■ **Stored items**:

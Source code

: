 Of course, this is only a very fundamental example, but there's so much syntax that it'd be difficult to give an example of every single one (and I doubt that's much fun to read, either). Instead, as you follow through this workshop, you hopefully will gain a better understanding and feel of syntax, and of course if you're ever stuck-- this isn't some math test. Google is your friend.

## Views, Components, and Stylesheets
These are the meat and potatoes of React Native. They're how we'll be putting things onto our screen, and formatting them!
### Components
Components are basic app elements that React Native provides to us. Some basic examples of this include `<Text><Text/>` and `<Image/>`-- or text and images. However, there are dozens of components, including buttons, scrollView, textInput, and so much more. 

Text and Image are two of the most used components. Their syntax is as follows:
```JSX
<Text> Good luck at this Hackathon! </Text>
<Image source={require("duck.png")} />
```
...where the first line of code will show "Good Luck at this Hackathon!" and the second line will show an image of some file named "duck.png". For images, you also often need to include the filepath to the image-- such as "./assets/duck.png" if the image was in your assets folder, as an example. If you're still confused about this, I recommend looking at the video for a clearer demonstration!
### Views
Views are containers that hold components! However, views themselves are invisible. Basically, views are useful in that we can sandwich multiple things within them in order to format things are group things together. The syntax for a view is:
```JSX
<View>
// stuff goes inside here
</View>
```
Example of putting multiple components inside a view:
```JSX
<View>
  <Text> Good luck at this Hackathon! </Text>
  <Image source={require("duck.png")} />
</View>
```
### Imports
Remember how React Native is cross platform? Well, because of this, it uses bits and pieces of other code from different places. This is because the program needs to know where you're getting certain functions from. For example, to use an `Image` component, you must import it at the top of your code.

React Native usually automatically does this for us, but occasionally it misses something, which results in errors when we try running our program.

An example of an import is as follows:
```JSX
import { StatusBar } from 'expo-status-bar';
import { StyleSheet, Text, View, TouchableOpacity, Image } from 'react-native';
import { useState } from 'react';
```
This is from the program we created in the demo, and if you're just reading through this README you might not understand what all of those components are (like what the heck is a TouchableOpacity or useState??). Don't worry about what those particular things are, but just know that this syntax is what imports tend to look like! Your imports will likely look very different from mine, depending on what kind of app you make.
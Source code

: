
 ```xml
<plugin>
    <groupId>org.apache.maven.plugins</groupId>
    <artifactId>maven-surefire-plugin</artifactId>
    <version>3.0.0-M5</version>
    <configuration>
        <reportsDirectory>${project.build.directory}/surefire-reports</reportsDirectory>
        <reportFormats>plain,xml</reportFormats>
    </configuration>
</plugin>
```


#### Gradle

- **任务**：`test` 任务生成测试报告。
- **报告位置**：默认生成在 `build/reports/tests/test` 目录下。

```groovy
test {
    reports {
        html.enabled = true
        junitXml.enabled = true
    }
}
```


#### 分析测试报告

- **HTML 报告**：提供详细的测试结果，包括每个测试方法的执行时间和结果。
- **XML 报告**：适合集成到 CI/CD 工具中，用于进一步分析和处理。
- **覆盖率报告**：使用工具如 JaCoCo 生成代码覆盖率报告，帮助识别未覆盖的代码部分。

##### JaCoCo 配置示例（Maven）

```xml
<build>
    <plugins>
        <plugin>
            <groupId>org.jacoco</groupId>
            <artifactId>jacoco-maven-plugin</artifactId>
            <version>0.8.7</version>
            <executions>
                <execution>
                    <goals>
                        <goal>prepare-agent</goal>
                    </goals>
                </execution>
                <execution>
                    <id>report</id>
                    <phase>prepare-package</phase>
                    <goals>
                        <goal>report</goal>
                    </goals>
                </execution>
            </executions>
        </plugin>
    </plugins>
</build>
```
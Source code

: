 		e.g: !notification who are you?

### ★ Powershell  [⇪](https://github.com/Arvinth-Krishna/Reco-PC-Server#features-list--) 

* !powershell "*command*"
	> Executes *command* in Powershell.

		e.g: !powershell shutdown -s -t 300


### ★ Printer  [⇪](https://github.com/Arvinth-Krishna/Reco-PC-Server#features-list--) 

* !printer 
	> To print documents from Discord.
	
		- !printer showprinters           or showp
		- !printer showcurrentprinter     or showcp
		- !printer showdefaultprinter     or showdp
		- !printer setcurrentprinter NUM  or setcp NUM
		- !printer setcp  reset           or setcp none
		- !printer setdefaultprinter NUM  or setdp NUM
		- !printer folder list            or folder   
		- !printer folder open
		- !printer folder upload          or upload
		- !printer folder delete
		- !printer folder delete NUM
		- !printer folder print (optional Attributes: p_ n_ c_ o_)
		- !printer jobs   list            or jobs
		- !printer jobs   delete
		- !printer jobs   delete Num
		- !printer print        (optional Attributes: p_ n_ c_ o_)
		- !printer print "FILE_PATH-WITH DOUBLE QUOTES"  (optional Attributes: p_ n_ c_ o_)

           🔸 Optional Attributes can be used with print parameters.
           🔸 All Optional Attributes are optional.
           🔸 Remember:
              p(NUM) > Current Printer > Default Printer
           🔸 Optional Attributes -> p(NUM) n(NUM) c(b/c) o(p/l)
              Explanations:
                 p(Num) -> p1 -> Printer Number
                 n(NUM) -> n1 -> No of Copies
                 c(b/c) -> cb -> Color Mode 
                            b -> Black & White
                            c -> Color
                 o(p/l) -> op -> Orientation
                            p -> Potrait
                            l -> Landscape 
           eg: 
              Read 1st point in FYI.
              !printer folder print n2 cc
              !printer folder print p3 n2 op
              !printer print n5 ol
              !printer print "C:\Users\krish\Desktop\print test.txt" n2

■ **Required action**: Return a copy of every line in the records that includes the string "command".

■ **Written answer**:
* !powershell "*command*"
	> Executes *command* in Powershell.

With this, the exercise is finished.